Family and tyrannic sister -1, meek little me -0. So the plans were thwarted. What to do what to do. I am thinking 咬牙切齿 will be my middle name in the weeks (the last I count there are 9) leading up to the much-awaited trip back to islandsunny.

BTW, I have a very funny photo of an innocent little tyke that will (*fingers and toes crossed) help tide me through this trying period. Thanks budd of the decade, you rock.

ps: Said photo shall not be displayed to protect the identity of little tyke in question.

I need some loving

20.11.08

Here I am stealing a breather from the suffocating cauldron aka the school. Life's not been too good recently what with the lack of quality sleep and thoughts that are pushing me towards the other end of the spectrum. I miss home like you can never ever imagine. And no it is not temporary. As I was telling a few long lost friends, the furore brought about by a post on fb was like a blow of fresh air into my fast decaying life. I really enjoyed that night although we were like miles apart but everyone feeling the same way about our elementary sch life, that was FANTASTIC. I really missed those times. Really prove the old wives' tales right. Dun hurry to grow up. Growing up sucks (Although I do think growing tall would be kinda cool. I am stunted fyi, hence the comment).

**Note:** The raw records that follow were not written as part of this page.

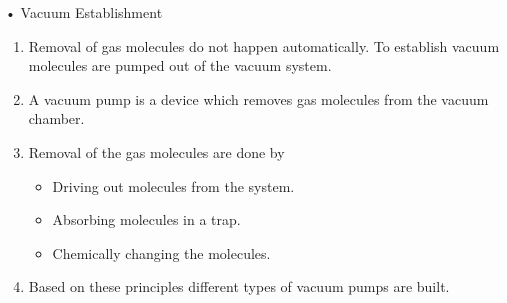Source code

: \documentclass[11]{beamer}
\begin{document}
\begin{frame}{• Vacuum Establishment}

\begin{exampleblock}

\begin{enumerate}

\item Removal of gas molecules do not happen automatically. To establish vacuum molecules are pumped out of the vacuum system.
\item A vacuum pump is a device which removes gas molecules from the vacuum chamber. 
\item Removal of the gas molecules are done by 
\begin{itemize}
 \item Driving out molecules from the system.
 \item Absorbing molecules in a trap.
 \item Chemically changing the molecules.
\end{itemize}
 
\item Based on these principles different types of vacuum pumps are built.

\end{enumerate}

\end{exampleblock}		


\end{frame}
\end{document}
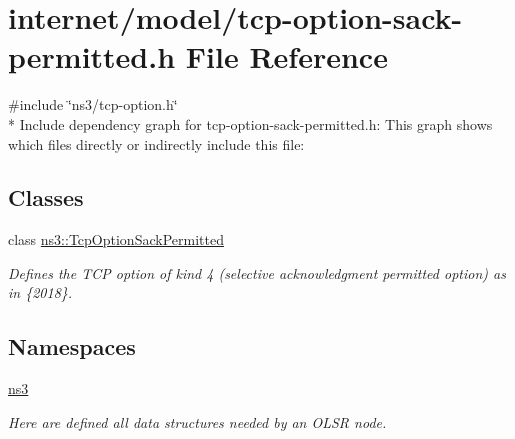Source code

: \hypertarget{tcp-option-sack-permitted_8h}{}\section{internet/model/tcp-\/option-\/sack-\/permitted.h File Reference}
\label{tcp-option-sack-permitted_8h}
{\ttfamily \#include \char`\"{}ns3/tcp-\/option.\+h\char`\"{}}\\*
Include dependency graph for tcp-\/option-\/sack-\/permitted.h\+:
This graph shows which files directly or indirectly include this file\+:
\subsection*{Classes}
\begin{DoxyCompactItemize}
\item 
class \hyperlink{classns3_1_1TcpOptionSackPermitted}{ns3\+::\+Tcp\+Option\+Sack\+Permitted}
\begin{DoxyCompactList}\small\item\em Defines the T\+CP option of kind 4 (selective acknowledgment permitted option) as in \{2018\}. \end{DoxyCompactList}\end{DoxyCompactItemize}
\subsection*{Namespaces}
\begin{DoxyCompactItemize}
\item 
 \hyperlink{namespacens3}{ns3}
\begin{DoxyCompactList}\small\item\em Here are defined all data structures needed by an O\+L\+SR node. \end{DoxyCompactList}\end{DoxyCompactItemize}
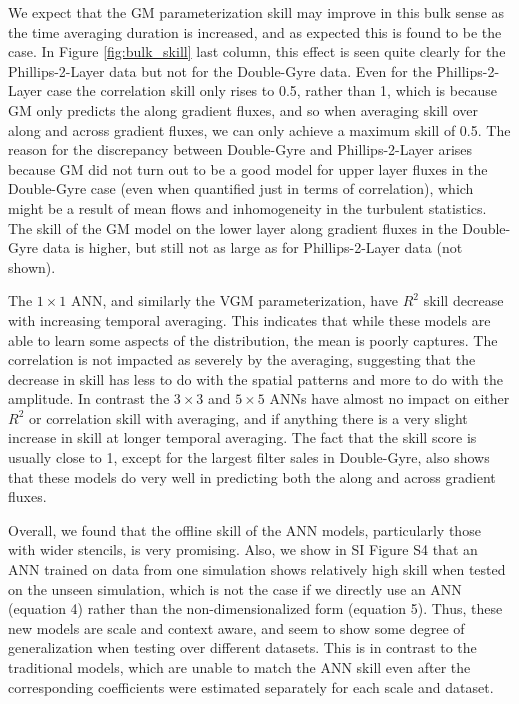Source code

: \documentclass[draft]{agujournal2019}
\begin{document}
We expect that the GM parameterization skill may improve in this bulk sense as the time averaging duration is increased, and as expected this is found to be the case. In Figure \ref{fig:bulk_skill} last column, this effect is seen quite clearly for the Phillips-2-Layer data but not for the Double-Gyre data. Even for the Phillips-2-Layer case the correlation skill only rises to 0.5, rather than 1, which is because GM only predicts the along gradient fluxes, and so when averaging skill over along and across gradient fluxes, we can only achieve a maximum skill of 0.5. The reason for the discrepancy between Double-Gyre and Phillips-2-Layer arises because GM did not turn out to be a good model for upper layer fluxes in the Double-Gyre case (even when quantified just in terms of correlation), which might be a result of mean flows and inhomogeneity in the turbulent statistics. The skill of the GM model on the lower layer along gradient fluxes in the Double-Gyre data is higher, but still not as large as for Phillips-2-Layer data (not shown).

The $1\times1$ ANN, and similarly the VGM parameterization, have $R^2$ skill decrease with increasing temporal averaging. This indicates that while these models are able to learn some aspects of the distribution, the mean is poorly captures. 
The correlation is not impacted as severely by the averaging, suggesting that the decrease in skill has less to do with the spatial patterns and more to do with the amplitude.  
In contrast the $3\times3$ and $5\times5$ ANNs have almost no impact on either $R^2$ or correlation skill with averaging, and if anything there is a very slight increase in skill at longer temporal averaging. The fact that the skill score is usually close to 1, except for the largest filter sales in Double-Gyre, also shows that these models do very well in predicting both the along and across gradient fluxes. 

Overall, we found that the offline skill of the ANN models, particularly those with wider stencils, is very promising. Also, we show in SI Figure S4 that an ANN trained on data from one simulation shows relatively high skill when tested on the unseen simulation, which is not the case if we directly use an ANN (equation 4) rather than the non-dimensionalized form (equation 5). Thus, these new models are scale and context aware, and seem to show some degree of generalization when testing over different datasets. This is in contrast to the traditional models, which are unable to match the ANN skill even after the corresponding coefficients were estimated separately for each scale and dataset.  
\end{document}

The mind is an amazing entity and I cannot emphasize this point more. "We are halfway there already,", "Surely we can bring something useful back with us after all these," just floats in via the left ear and exits via the right. Not much effect there all these reassurance from various parties. I dunno but I am pretty sure of what I wanna do already. I just need to convince the parents and all other detractors (re: Youli) that I foresee will not hesitate to hamtum me when I finally figure out how to say my peace.

Going for a stretch now. Out!

:(

15.11.08


i miss these missies. PF!!!

It has been a while

Judging by how sporadic my posts are becoming, it is evident that I am either 1) too busy living it up here in the rustic (minus the charm factor) village of 方庄 or 2) cannot be bothered. The scale tips more towards the latter obviously but then again the only time I was mildly religious in my blogging habits was back in the days when I was a bummer and had lots of free time on hands. Now I would kill to be able to bum. Bumming my dear, I miss you so much. Ok, even of crap that I bet will make me cringe when I revisit this site 10 years later.

To Paofu and Bbb: I think I am not as strong as you guys thought me to be. Am still feeling vvvv trapped.

Oh MY

3.10.08

I really need to find a way to kick this annoying little habit of mine. The typical scenario is that B calls around 10~11pm and I will go lie on the bed while talking on the phone. I then proceed to drift into semi-consciousness and before u can count to ten I am fast asleep. Oh my. And then around 12 plus B calls again and I am awaken either by the ring-tone that has sounded for maybe the third time OR by my own guilt. Then I try to compensate for that by trying to squeeze in a nugget of info here and there and before u know it I feel sleepy again. Tell me that this is normal.
On a crappy-unrelated note ------------------------------->
Isn't this is kinda cool??




i am hoping its PMS

1.10.08

but i really really wanna go home.

I'll be there for you

So no one told you life was going to be this way.
Your job's a joke, you're broke, you're love life's DOA.
It's like you're always stuck in second gear,
Well, it hasn't been your day, your week, your month, or even your year.

But, I'll be there for you, when the rain starts to pour.
I'll be there for you, like I've been there before.
I'll be there for you, cause you're there for me too.

You're still in bed at ten, the work began at eight.
You've burned your breakfast, so far, things are going great.
Your mother warned you there'd be days like these,
But she didn't tell you when the world has brought you down to your knees.

That, I'll be there for you, when the rain starts to pour.
I'll be there for you, like I've been there before.
I'll be there for you, cause you're there for me too.

No one could ever know me, no one could ever see me.
Seems like you're the only one who knows what it's like to be me.
Someone to face the day with, make it through all the rest with,
Someone I'll always laugh with, even at my worst, I'm best with you.

It's like you're always stuck in second gear,
Well, it hasn't been your day, your week, your month, or even your year.

But, I'll be there for you, when the rain starts to pour.
I'll be there for you, like I've been there before.
I'll be there for you, cause you're there for me too.

--
What has been keeping me sane from then till now, and you bet it will continue to.